We recently joined with the Department of Homeland Security to roll out the National Blue Alert Network. The Blue Alert Network is similar to the Amber Alert Network. Whenever a criminal engages in violence against a law enforcement officer, the new network provides rapid dissemination of information to law enforcement, media, and the public to aid in apprehending the suspect. Members of my staff are meeting with law enforcement agencies to get their input about what more the Department can do to protect officers.
It is essential that our agencies work together. Terrorists, violent gangs, drug cartels, sophisticated fraudsters, and other dangerous criminals are unconcerned with jurisdictional boundaries. So we cannot afford to let boundaries prevent us from catching them.
The Department of Justice and federal law enforcement agencies need to partner with other law enforcement agencies. Perhaps the best example is the joint federal, state, and local task force model. The use of joint task forces increases our crime fighting abilities exponentially. Task forces bring together federal, state, and local law enforcement officers with the goal of sharing resources and information to combat a particular crime problem. There are terrorism task forces, violent crime task forces, drug task forces, fugitive task forces, identity theft task forces, and others. Task forces are resource-multipliers, and they result in thousands of successful prosecutions at the state and federal levels. By sharing information, discussing investigations, and collaborating on strategy, we can combat crime in ways none of us could do alone.

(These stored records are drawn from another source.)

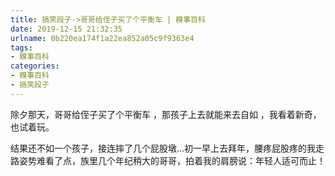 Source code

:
```yaml
---
title: 搞笑段子->哥哥给侄子买了个平衡车 | 糗事百科
date: 2019-12-15 21:32:35
urlname: 0b220ea174f1a22ea852a05c9f9363e4
tags: 
- 糗事百科
categories:
- 糗事百科
- 搞笑段子
---
```

除夕那天，哥哥给侄子买了个平衡车 ，那孩子上去就能来去自如 ，我看着新奇，也试着玩。

结果还不如一个孩子，接连摔了几个屁股墩...初一早上去拜年，腰疼屁股疼的我走路姿势难看了点，族里几个年纪稍大的哥哥，拍着我的肩膀说：年轻人适可而止！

Engaging with state and local law enforcement agencies has been one of the Attorney General’s goals over the past few months. He has visited many states, and he has spent considerable time meeting with law enforcement officers. And, a member of my staff who started his law enforcement career as a deputy sheriff is serving as the Department’s liaison to state and local law enforcement. He is already working with NSA’s Executive Director, as well as the leadership of other law enforcement groups.
Back in Washington, we are busy interviewing candidates for the 93 U.S. Attorney positions. During those interviews, we discuss the importance of the Department’s partnerships with state and local law enforcement. Those partnerships are as important now as ever, given the threats facing our nation.
I want to leave you with one final thought. We are privileged to live in a country governed by a Constitution that protects the rule of law.
And the rule of law is not just about words on paper. It is about the character of the people who enforce the law. As Thomas Jefferson said, “the execution of the laws is more important than the making of them.”
The rule of law is about the traditions that we learned from our trainers and pass on to our trainees. The rule of law is about each of you.
America's sheriffs are on the front lines of the battle against crime today, just as they have been throughout American history. Your fellow citizens trust you to protect their families from harm. The men and women who serve in more than 3,000 sheriff’s offices across the United States do that every day with honor, bravery and devotion to duty.
Thank you for answering the call to public service. It is an honor for me to work with each of you.